Henry Indraguna saat di temui awak media di Lor in Tadi siang.

Solo, Kabarjoglo.com  – Pengacara Henry Indraguna mendapatkan gelar bangsawan Kanjeng Pangeran Arya dari Sinuhun KGPHPA Tedjowulan, bertempat di Hotel Lor In Surakarta.Selasa (24/4/2018) Siang.

Pemberian gelar yang ia terima merupakan ketiga kalinya yang semula berjuluk Kanjeng Raden Tumenggung (KRT),  Kanjeng Raden Arya Tumenggung (KRAT) menjadi Kanjeng Pangeran Arya (KPA) Henry Indraguna, SH., C.L.A., C.I.L. Saat ini Lebih hati-hati dalam bersikap, mengikuti aturan  Kasunanan Surakarta dan  dipercaya sebagai Pengacara Keraton merupakan suatu kehormatan sekaligus tugas baru yang harus Henry pikul sekarang.

Bacaan Lainnya

Selain mempersiapkan diri sebagai Bacaleg DPR RI ia juga fokus pada firma hukum yang telah membawa dirinya dalam keberhasilan  berkarir.

Mencari Kebenaran merupakan prinsip dasar pekerjaan Jenry sebagai pengacara, bagaimanapun bila seseorang hanya ingin menang dengan cara salah maka akan ia tolak dengan bijak.

“ Saya akan berusaha semaksimal mungkin membantu orang yang terdzalimi karena saya ingin menegakkan keadilan dan kebenaranagar hukum itu tidak tajam kebawa tumpul keatas”, ujarnya.

Mengenakan Beskap (pakaian adat jawa) ia mengungkapkan kerja kerasnya selama ini tidaklah instan, ia membutuhkan perjuangan merangkak dari bawah. Henry lahir dari keluarga kurang mampu, tinggal bersama bapak dan saudara-saudaranya di Wonogiri hanya untuk makan saja sudah susah. Ia tahu betul kerasnya hidup maka dari itu ia ingin menolong mereka yang membutuhkan.

Dulu Dulu awal berkarir Henry ikhlas dibayar hanya Rp 250.000 hingga Rp.500.000 bahkan dengan ucapan terimakasih, tangisan bahagia klien sudah membuatnya merasa puas.

“Tidak mudah bagi lembaga hukum membantu orang kesusahan dengan finansial minim, tapi saya sepenuh hati berusaha mengukurkan tangan terlebih saat memenangkan suatu kasus itu perasaan luar biasa memuaskan dalam diri saya”,ungkapnya tersenyum.

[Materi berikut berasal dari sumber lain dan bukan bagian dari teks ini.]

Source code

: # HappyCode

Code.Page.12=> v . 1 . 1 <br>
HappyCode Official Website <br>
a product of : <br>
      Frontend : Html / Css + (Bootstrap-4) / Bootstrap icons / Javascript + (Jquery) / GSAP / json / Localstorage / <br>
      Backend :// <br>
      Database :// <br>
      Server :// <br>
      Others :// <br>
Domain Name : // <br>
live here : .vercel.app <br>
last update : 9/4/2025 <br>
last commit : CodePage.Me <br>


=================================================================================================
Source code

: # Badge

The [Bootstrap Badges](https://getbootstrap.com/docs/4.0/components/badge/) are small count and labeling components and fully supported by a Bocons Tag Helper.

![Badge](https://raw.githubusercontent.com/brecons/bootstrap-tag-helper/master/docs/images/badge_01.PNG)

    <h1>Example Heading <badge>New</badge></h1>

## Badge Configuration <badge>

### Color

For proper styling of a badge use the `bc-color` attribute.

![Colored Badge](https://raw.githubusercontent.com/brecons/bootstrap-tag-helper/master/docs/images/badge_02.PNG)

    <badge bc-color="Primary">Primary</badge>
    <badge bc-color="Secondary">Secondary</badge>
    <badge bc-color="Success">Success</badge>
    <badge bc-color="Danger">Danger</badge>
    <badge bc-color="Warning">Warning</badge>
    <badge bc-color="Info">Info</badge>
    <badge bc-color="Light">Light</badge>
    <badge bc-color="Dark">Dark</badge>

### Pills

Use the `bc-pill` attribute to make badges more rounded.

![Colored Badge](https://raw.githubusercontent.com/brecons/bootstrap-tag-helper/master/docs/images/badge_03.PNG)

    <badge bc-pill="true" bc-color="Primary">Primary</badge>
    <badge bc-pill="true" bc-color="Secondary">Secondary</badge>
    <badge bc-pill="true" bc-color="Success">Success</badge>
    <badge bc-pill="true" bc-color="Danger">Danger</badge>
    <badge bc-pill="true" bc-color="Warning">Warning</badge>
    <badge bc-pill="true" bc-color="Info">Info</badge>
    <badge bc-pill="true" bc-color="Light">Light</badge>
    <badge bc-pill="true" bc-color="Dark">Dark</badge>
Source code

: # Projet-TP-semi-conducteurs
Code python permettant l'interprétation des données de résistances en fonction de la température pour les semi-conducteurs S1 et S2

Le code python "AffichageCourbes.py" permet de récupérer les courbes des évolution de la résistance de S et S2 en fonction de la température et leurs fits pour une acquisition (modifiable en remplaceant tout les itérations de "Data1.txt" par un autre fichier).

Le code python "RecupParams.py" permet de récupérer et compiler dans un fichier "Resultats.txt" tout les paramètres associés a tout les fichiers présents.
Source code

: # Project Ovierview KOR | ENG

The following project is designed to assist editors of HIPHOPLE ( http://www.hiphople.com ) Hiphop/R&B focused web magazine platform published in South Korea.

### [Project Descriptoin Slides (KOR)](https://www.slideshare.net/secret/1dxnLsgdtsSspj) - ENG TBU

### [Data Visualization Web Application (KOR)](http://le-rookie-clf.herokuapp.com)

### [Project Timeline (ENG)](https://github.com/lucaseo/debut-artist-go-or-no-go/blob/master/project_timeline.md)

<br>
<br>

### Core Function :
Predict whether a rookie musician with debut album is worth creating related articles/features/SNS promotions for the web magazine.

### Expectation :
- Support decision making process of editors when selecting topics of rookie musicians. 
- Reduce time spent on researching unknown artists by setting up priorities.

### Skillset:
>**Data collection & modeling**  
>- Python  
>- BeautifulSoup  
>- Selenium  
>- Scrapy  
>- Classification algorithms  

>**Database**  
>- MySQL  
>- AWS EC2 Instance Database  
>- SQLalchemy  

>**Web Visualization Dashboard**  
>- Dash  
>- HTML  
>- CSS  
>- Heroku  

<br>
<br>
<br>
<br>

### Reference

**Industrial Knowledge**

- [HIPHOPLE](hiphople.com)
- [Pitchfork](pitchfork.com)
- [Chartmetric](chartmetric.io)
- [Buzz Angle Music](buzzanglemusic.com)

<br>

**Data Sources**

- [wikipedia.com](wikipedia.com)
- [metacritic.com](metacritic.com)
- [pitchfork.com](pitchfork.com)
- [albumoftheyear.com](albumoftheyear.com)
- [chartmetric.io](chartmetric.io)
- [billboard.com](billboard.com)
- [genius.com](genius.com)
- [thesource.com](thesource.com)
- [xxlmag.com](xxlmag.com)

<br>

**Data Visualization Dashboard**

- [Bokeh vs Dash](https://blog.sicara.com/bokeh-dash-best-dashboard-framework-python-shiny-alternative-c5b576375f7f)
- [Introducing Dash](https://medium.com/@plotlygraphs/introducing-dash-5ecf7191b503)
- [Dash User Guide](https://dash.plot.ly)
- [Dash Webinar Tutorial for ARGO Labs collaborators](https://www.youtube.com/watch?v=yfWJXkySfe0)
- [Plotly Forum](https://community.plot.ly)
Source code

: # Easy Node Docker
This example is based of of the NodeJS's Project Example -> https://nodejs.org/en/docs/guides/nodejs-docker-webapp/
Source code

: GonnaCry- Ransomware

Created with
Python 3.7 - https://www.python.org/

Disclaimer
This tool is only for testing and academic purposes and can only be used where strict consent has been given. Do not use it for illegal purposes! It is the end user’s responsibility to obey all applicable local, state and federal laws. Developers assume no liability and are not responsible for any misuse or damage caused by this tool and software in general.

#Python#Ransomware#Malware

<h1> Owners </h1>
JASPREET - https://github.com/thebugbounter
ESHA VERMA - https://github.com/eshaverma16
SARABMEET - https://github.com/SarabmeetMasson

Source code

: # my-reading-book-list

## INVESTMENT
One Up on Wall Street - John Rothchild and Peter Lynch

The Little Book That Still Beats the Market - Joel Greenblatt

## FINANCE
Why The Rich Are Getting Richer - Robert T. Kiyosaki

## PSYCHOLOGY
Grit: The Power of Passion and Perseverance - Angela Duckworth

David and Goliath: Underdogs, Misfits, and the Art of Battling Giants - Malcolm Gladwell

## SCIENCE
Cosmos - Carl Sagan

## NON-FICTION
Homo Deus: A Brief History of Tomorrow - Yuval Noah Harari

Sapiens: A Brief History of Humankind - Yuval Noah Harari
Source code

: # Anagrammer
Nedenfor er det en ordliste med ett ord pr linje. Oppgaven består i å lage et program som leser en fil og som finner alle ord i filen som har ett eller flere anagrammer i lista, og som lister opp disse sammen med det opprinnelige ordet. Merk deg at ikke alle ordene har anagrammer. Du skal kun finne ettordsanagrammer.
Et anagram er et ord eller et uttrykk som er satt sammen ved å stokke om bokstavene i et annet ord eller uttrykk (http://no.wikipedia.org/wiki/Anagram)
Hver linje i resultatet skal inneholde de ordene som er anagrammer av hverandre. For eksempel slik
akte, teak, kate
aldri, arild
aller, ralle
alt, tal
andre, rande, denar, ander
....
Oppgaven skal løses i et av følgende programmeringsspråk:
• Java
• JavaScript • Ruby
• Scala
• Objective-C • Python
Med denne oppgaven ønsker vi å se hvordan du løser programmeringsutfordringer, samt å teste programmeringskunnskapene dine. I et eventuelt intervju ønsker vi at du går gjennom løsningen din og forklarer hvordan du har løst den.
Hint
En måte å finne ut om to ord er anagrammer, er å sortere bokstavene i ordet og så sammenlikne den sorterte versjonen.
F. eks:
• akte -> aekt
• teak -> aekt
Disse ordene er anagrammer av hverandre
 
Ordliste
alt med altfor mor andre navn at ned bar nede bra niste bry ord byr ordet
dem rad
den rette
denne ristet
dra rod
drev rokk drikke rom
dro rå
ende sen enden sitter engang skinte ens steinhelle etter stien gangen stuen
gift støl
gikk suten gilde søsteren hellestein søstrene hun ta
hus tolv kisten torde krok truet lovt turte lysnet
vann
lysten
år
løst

Pria 45 tahun ini merasakan hasil dari pekerjaan tulusnya selama ini, sudah banyak klien yang ia tangani mulai dari artis-artis tanah air hingga masyarakat biasa. Bahkan tanpa diminta ia sering kali melihat kebawah, memberikan bantuan kepada mereka yang membutuhkan.

Salah satu kasus yang mengusiknya sekarang dimana terdapat seorang nenek berusia 92 tahun dipenjara  Seorang Ibu berusia  dituntut oleh  anak kandungnya di Pengadilan, semua itu merupakan anak kandung hanya masalah yang seharusnya bisa ditempuh secara damai dan berperikemanusiaan.

Henry mengungkapkan masih banyak kasus diluar sana yang membutuhkan keadilan dan kebenaran, kita yang lebih beruntung dari mereka setidaknya bisa memberikan sesuatu yang berguna.

“ Prestasi atau suatu hal yang saya dapatkan merupakan kerja keras dan anugerah dari tuhan, saya berupaya menjaganya dan menjadikan sebuah inspirasi yang berguna bagi banyak orang terutama warga Solo,”ujarnya mantap.

Kini Henry terus mengembangkan lembaga hukumnya dan berjuang memberikan apa yang ia bisa untuk kepentingan masyarakat khususnya menengah kebawah.